O zakazie wędkowania w Małym Blankuszu na Mariankach od dawna informuje tablica. Wędkarzy można tam spotkać tylko podczas dorocznych zawodów dla dzieci i młodzieży. Jednak wszystkie ryby, które połknęły przynętę, po zważeniu są z powrotem wpuszczane do wody.
Nieco inaczej wygląda, a właściwe wyglądała sytuacja nad Dużym Blankuszem. Dopiero niedawno pojawiło się tam kilka tablic wyraźnie zakazujących wędkowania. To pokłosie rożnych incydentów, które miały miejsce wiosną i latem tego roku.
Znacząco zwiększyła się liczba wędkarzy. Zaczęto łamać wszelkie normy dotyczące, zwłaszcza te dotyczące rozmiarów ryb, które mogą być odławiane.
- Do tego doszły skargi na wszechobecne kawałki żyłki, w którą zaplątywały się ptaki bytujące nad tym zbiornikiem - wyjaśnia Aleksandra Arczyńska-Lisek, kierownik Wydziału Gospodarki Odpadami i Gospodarki Wodno-Ściekowej Urzędu Miejskiego w Świeciu.- Mieliśmy też zgłoszenia dotyczące butów czy odzieży rozdartych o haczyki pozostawione na pomoście.
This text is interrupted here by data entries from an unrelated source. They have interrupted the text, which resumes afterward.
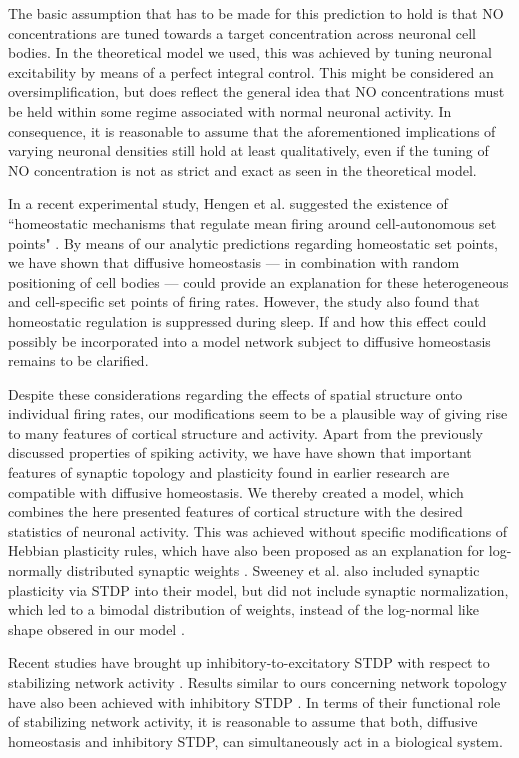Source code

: \documentclass[10pt,letterpaper]{article}
\begin{document}
The basic assumption that has to be made for this prediction to hold is that NO concentrations are tuned towards a target concentration across neuronal cell bodies. In the theoretical model we used, this was achieved by tuning neuronal excitability by means of a perfect integral control. This might be considered an oversimplification, but does reflect the general idea that NO concentrations must be held within some regime associated with normal neuronal activity. In consequence, it is reasonable to assume that the aforementioned implications of varying neuronal densities still hold at least qualitatively, even if the tuning of NO concentration is not as strict and exact as seen in the theoretical model.



In a recent experimental study, Hengen et al. suggested the existence of ``homeostatic mechanisms that regulate mean firing around cell-autonomous set points" \cite{Hengen_2016}. By means of our analytic predictions regarding homeostatic set points, we have shown that diffusive homeostasis --- in combination with random positioning of cell bodies --- could provide an explanation for these heterogeneous and cell-specific set points of firing rates. However, the study also found that homeostatic regulation is suppressed during sleep. If and how this effect could possibly be incorporated into a model network subject to diffusive homeostasis remains to be clarified.

Despite these considerations regarding the effects of spatial structure onto individual firing rates, our modifications seem to be a plausible way of giving rise to many features of cortical structure and activity. Apart from the previously discussed properties of spiking activity, we have have shown that important features of synaptic topology and plasticity found in earlier research are compatible with diffusive homeostasis. We thereby created a model, which combines the here presented features of cortical structure with the desired statistics of neuronal activity. This was achieved without specific modifications of Hebbian plasticity rules, which have also been proposed as an explanation for log-normally distributed synaptic weights \cite{Koulakov_2009,Gilson_2011,Effenberger_2015}. Sweeney et al. also included synaptic plasticity via STDP into their model, but did not include synaptic normalization, which led to a bimodal distribution of weights, instead of the log-normal like shape obsered in our model \cite{Sweeney_Paper}.

Recent studies have brought up inhibitory-to-excitatory STDP with respect to stabilizing network activity \cite{Vogels_2011,Luz_2012}. Results similar to ours concerning network topology have also been achieved with inhibitory STDP \cite{Effenberger_2015}. In terms of their functional role of stabilizing network activity, it is reasonable to assume that both, diffusive homeostasis and inhibitory STDP, can simultaneously act in a biological system.
\end{document}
Sprawy nie można było dłużej bagatelizować. Zapadła decyzja, że wszystkie kwestie związane z łowieniem ryb w akwenach administrowanych przez gminę muszą być wyraźnie uregulowane.
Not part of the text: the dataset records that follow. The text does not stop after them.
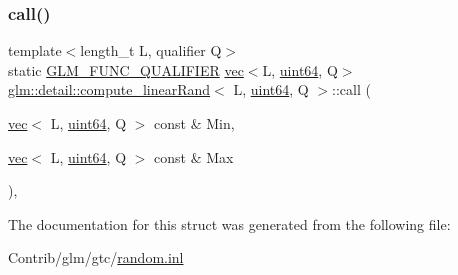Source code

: \subsubsection{\texorpdfstring{call()}{call()}}
{\footnotesize\ttfamily template$<$length\+\_\+t L, qualifier Q$>$ \\
static \mbox{\hyperlink{setup_8hpp_a33fdea6f91c5f834105f7415e2a64407}{G\+L\+M\+\_\+\+F\+U\+N\+C\+\_\+\+Q\+U\+A\+L\+I\+F\+I\+ER}} \mbox{\hyperlink{structglm_1_1vec}{vec}}$<$L, \mbox{\hyperlink{namespaceglm_1_1detail_adec4b19bf4982125e122db2fe03c5810}{uint64}}, Q$>$ \mbox{\hyperlink{structglm_1_1detail_1_1compute__linear_rand}{glm\+::detail\+::compute\+\_\+linear\+Rand}}$<$ L, \mbox{\hyperlink{namespaceglm_1_1detail_adec4b19bf4982125e122db2fe03c5810}{uint64}}, Q $>$\+::call (\begin{DoxyParamCaption}\item[{\mbox{\hyperlink{structglm_1_1vec}{vec}}$<$ L, \mbox{\hyperlink{namespaceglm_1_1detail_adec4b19bf4982125e122db2fe03c5810}{uint64}}, Q $>$ const \&}]{Min,  }\item[{\mbox{\hyperlink{structglm_1_1vec}{vec}}$<$ L, \mbox{\hyperlink{namespaceglm_1_1detail_adec4b19bf4982125e122db2fe03c5810}{uint64}}, Q $>$ const \&}]{Max }\end{DoxyParamCaption})\hspace{0.3cm}{\ttfamily [inline]}, {\ttfamily [static]}}



The documentation for this struct was generated from the following file\+:\begin{DoxyCompactItemize}
\item 
Contrib/glm/gtc/\mbox{\hyperlink{random_8inl}{random.\+inl}}\end{DoxyCompactItemize}
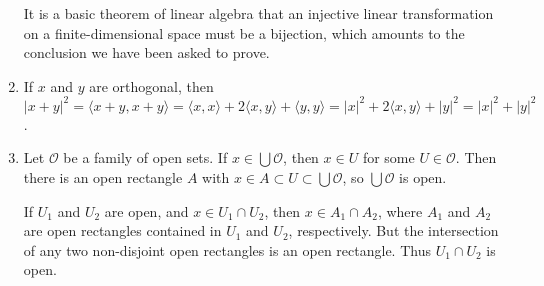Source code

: \documentclass{article}
\begin{document}
\begin{enumerate}[label=\textbf{1-\arabic*.}]
It is a basic theorem of linear algebra that an injective linear transformation on a finite-dimensional space must be a bijection, which amounts to the conclusion we have been asked to prove.
\item If $x$ and $y$ are orthogonal, then $|x+y|^2 = \langle x+y,x+y\rangle = \langle x,x\rangle + 2\langle x,y\rangle + \langle y,y\rangle = |x|^2 + 2\langle x,y\rangle + |y|^2 = |x|^2 + |y|^2$.
\item Let $\mathcal{O}$ be a family of open sets. If $x\in\bigcup \mathcal O$, then $x\in U$ for some $U\in \mathcal O$. Then there is an open rectangle $A$ with $x\in A\subset U \subset \bigcup\mathcal O$, so $\bigcup\mathcal O$ is open.

If $U_1$ and $U_2$ are open, and $x\in U_1\cap U_2$, then $x\in A_1\cap A_2$, where $A_1$ and $A_2$ are open rectangles contained in $U_1$ and $U_2$, respectively. But the intersection of any two non-disjoint open rectangles is an open rectangle. Thus $U_1\cap U_2$ is open.


\end{enumerate}
\end{document}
- Przygotowywana jest uchwała dotycząca Dużego i Małego Blankusza, a także zbiornika przy ul. Długiej w Świeciu i akwenu znajdującego się naprzeciwko Dino w Sulnowie - mówi Krzysztof Kułakowski, burmistrz Świecia. - Przepisy powinny wejść w życie wiosną przyszłego roku.
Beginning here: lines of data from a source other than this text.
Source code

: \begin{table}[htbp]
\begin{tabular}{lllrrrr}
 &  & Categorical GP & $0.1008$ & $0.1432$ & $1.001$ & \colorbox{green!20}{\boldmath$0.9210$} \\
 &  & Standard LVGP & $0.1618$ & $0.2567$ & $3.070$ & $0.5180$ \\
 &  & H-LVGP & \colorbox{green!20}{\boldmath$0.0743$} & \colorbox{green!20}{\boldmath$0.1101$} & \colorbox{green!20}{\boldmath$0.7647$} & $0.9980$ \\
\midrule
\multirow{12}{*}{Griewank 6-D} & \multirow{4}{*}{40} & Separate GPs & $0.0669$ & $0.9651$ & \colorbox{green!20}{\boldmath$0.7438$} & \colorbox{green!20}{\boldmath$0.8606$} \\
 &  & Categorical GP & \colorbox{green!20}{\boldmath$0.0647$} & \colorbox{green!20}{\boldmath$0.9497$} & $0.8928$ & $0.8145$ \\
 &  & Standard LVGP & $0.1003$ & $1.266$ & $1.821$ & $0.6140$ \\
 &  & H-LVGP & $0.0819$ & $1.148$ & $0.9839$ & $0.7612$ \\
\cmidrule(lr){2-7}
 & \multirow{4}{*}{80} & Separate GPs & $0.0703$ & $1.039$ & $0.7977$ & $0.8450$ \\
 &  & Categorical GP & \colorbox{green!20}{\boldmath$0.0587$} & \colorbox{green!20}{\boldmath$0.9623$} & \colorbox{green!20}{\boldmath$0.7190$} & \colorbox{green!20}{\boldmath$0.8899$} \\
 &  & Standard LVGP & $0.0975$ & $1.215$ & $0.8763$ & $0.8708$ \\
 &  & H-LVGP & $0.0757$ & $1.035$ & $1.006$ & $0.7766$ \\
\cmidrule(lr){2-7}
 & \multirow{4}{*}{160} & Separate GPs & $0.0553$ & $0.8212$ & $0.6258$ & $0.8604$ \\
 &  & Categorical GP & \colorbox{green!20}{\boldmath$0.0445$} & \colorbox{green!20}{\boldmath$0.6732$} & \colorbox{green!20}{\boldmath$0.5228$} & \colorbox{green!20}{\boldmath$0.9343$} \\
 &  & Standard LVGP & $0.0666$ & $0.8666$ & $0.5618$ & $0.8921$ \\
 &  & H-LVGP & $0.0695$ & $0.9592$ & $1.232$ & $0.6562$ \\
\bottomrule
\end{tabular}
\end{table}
Do legalnego wędkowania konieczne będą nie tylko karta wędkarska, ale także pozwolenie wydane przez burmistrza Świecia. Nie będzie można też zabierać żadnych ryb do domu. Po złowieniu będą musiały być znowu wpuszczone do wody.
- Chcemy mieć pełną kontrolę nie tylko nad liczebnością ryb, ale także nad ich zróżnicowaniem gatunkowym. Przy dzikich połowach, jakie odbywały się teraz, nie było to możliwe - zaznacza Aleksandra Arczyńska-Lisek.
Bardzo dobra decyzja dziękuję za załatwienie sprawy!!!! Zezwoleń nie wydawać bo kto będzie kontrolował czy dana osoba wypuści ryby??? Będą kombinować i zabierać!
Byłem jeden z 1 wędkarzy który pierwszy zaczął łowić na dużym blankuszu i nigdy nie zostawiłem żyłki ani żadnego haczyka na pomoscie. I poza tym za każdym razem gdy zlowilem szczupaka mniejszego niż 50 cm zawsze go wypuszczałem i inne ryby niewymiarowe. Więc proszę nie mierzyć wszystkich jedną miarą, bo są osoby ogarnięte.
I bardzo dobrze, chcesz łowić kup kartę na Wisłę za ponad 500 zł, nie stać Cię to można zacząć trenować bieganie lub futsal.
A jaka jest liczebność ryb i jakie są tam gatunki kto to kontroluje a kierownik gospodarki wodnej niech się tam przejedzie po opadach deczu i zobaczy co wpływa do wody pod pomostem
Jakie wymiary ochronne? Na tych łowiskach nie obowiązuje RAPR jak na wodach PZW. Ale jak gmina wprowadzi regulamin to będą w końcu konkretnie zasady wędkowania opisane. Jak łowisko no kill to może od razu haki bezzadziorowe? Powinni też zastanowić się nad kwestią necenia. Generalnie w tym wszystkim chyba nie chodziło o sam fakt wędkowania tylko o ślady po pseudowedkarzach. Pasjonaci wędkarstwa nie śmiecą. Połamania kija 🙂
To miejsce latem było okupowane dosłownie przez amatorszczyznę, dzieci oraz pijaków. Zakaz musi pozostać , teraz przynajmniej da się tam odpocząć, nie obawiając się że ktoś coś odwali albo nie daj stanie się komuś krzywda!
Fajnie by było popatrzeć na kolorowe karpie jak w Parku Oliwskim, ale zakaz zostawić i dać tym rybom spokój.
Dokładnie zakaz musi zostać i mam nadzieję że zostanie!!! Większość ludzi w mieście tego chce! Radni mam nadzieję że uszanują głos ludzi. Dziękujemy za dotychczasowe działania. Pozdrawiam- wędkarz.
Brawo panie burmistrzu
Zakażcie wszystkiego! Dzieci wrzućcie do Wisły! Durne łby!